I also remember reading that larger displacement engines have a proportional loss in fuel economy because of the larger surface area of the cylinder walls being like a large heatsink. The bigger the cylinder the more heat rejection, inevitably, it seems.

Anyway I'm not trying to help you just making some comments, would appreciate anyone who can clarify these things more.

And I am not sure if anyone mentioned it but the residual exhaust gas will absorb heat as well.

Hey kozy, not an engineer here but got a quick pertinent question -

When the ignition timing of a spark ignited gasoline engine is retarded from the optimal value the peak pressure and peak temperature decrease and I believe the fuel continues to burn for more crank angles so more of the cylinder walls are exposed to combustion heat / there is more heat rejection to the coolant.

That's the explanation of the relationship that I've mostly found that exists between ignition timing and heat transfer to the engine.

Not sure if that is accurate, I get the impression that there is a fixed amount of heat energy in the fuel, if less is converted to useful work because of low pressures on the piston, more of it ends up going into the engine as waste heat and out the exhaust.

I think you are right there, it's just figuring out how to model that heat loss at every ° interval that is stumping me a little.

Hi kozy

and I think you must consider the heat transfer by conduction through the lubricant and also the heat transfer by convection of the exhaust gasess.

THe heat transfer rate is congruent with values I have found, however I am unsure of how I apply this to my model.

I have a for loop, and for each ° crank angle, it calculates the either the pressure, and then the resulting temperature, or during combustion, the temperature and then the resulting pressure.

For each interval, I get a pressure value in KPa and a temperature in °K. I am wondering how to apply 2.5 MW/m2 heat transfer to these values...

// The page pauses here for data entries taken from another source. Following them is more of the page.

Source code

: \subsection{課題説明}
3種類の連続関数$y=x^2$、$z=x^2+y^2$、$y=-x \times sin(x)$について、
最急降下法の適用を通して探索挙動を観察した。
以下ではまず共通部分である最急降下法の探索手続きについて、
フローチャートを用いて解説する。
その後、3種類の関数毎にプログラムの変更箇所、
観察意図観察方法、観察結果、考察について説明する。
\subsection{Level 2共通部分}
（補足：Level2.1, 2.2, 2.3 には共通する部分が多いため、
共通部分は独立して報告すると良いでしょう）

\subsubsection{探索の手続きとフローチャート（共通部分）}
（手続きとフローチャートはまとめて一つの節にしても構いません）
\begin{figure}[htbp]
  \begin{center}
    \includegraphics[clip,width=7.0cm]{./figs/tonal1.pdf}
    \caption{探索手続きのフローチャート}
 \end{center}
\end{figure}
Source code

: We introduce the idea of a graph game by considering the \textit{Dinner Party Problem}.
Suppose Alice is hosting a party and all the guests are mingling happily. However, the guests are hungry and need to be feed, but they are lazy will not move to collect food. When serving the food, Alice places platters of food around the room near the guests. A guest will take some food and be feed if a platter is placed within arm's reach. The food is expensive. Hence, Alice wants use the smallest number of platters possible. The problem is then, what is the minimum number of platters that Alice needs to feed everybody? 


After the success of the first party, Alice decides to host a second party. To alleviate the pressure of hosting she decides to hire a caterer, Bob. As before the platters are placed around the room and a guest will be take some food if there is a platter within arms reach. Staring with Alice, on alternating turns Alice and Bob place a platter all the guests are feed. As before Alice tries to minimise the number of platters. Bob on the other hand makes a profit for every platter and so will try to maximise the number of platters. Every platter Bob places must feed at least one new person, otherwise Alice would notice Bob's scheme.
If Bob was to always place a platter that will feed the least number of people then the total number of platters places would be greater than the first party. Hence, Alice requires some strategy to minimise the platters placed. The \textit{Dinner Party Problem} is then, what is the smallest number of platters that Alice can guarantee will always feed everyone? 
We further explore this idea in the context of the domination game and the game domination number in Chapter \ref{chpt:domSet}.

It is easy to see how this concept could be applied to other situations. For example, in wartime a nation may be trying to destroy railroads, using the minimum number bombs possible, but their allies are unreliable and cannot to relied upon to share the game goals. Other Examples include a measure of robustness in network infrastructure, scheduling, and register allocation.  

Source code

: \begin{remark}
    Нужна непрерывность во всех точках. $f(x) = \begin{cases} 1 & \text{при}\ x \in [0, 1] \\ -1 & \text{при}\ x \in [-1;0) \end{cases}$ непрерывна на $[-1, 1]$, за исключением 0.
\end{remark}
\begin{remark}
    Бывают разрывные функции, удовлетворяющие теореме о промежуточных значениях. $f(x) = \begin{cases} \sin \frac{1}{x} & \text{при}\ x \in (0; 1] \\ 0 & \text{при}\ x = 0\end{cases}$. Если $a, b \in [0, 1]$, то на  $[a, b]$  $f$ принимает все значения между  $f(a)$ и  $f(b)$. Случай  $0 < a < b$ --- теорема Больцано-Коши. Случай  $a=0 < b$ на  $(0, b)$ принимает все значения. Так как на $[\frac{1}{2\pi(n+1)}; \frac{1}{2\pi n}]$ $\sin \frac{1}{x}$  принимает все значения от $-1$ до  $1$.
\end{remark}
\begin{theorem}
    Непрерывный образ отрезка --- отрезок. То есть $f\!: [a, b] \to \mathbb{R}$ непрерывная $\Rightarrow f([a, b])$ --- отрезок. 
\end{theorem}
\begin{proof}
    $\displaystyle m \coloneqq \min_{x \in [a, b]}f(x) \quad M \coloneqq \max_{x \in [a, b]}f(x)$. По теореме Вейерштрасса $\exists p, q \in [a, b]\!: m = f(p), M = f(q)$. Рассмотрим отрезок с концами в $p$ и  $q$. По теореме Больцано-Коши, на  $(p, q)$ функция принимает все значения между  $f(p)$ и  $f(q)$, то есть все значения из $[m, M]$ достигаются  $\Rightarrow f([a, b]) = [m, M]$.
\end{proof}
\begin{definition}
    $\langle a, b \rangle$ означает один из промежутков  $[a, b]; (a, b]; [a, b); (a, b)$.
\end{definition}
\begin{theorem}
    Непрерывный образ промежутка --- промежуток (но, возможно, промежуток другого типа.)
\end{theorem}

Your second link looks like it might cover this, but I need to get my head around it!

Last edited:
Chestermiller
Mentor
You don't have to model the heat transfer to the wall over every time interval. Even though the heat flux to the wall is time dependent over each time interval, the rpms are so high that the temperature just a slight distance into the wall is going to be constant due to the thermal inertia of the metal. So all you need to do is solve the steady state heat conduction equation within the metal for heat transfer from the cylinder wall to the coolant. You use the time average heat flux at the cylinder wall as the boundary condition.